[Collected data]
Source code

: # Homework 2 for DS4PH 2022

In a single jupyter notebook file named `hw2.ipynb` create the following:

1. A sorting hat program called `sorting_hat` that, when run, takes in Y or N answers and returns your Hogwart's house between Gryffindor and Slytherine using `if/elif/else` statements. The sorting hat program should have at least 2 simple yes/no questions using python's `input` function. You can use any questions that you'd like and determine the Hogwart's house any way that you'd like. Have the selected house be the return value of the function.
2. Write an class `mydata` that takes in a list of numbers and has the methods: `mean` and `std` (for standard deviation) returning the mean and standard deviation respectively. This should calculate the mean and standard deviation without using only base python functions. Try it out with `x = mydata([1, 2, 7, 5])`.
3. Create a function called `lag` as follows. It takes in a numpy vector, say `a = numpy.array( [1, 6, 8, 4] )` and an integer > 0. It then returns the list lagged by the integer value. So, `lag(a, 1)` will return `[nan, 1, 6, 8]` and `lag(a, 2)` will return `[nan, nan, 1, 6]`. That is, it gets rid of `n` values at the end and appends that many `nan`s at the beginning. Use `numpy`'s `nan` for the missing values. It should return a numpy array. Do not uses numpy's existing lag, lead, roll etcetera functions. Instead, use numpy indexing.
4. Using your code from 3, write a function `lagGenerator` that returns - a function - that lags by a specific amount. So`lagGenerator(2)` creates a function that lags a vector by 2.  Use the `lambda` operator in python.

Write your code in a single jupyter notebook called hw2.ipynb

WHAT IS EXPECTED —
What lines in the entries above include the string "list"? Return each one.

RESULT FOR THIS TASK —
2. Write an class `mydata` that takes in a list of numbers and has the methods: `mean` and `std` (for standard deviation) returning the mean and standard deviation respectively. This should calculate the mean and standard deviation without using only base python functions. Try it out with `x = mydata([1, 2, 7, 5])`.
3. Create a function called `lag` as follows. It takes in a numpy vector, say `a = numpy.array( [1, 6, 8, 4] )` and an integer > 0. It then returns the list lagged by the integer value. So, `lag(a, 1)` will return `[nan, 1, 6, 8]` and `lag(a, 2)` will return `[nan, nan, 1, 6]`. That is, it gets rid of `n` values at the end and appends that many `nan`s at the beginning. Use `numpy`'s `nan` for the missing values. It should return a numpy array. Do not uses numpy's existing lag, lead, roll etcetera functions. Instead, use numpy indexing.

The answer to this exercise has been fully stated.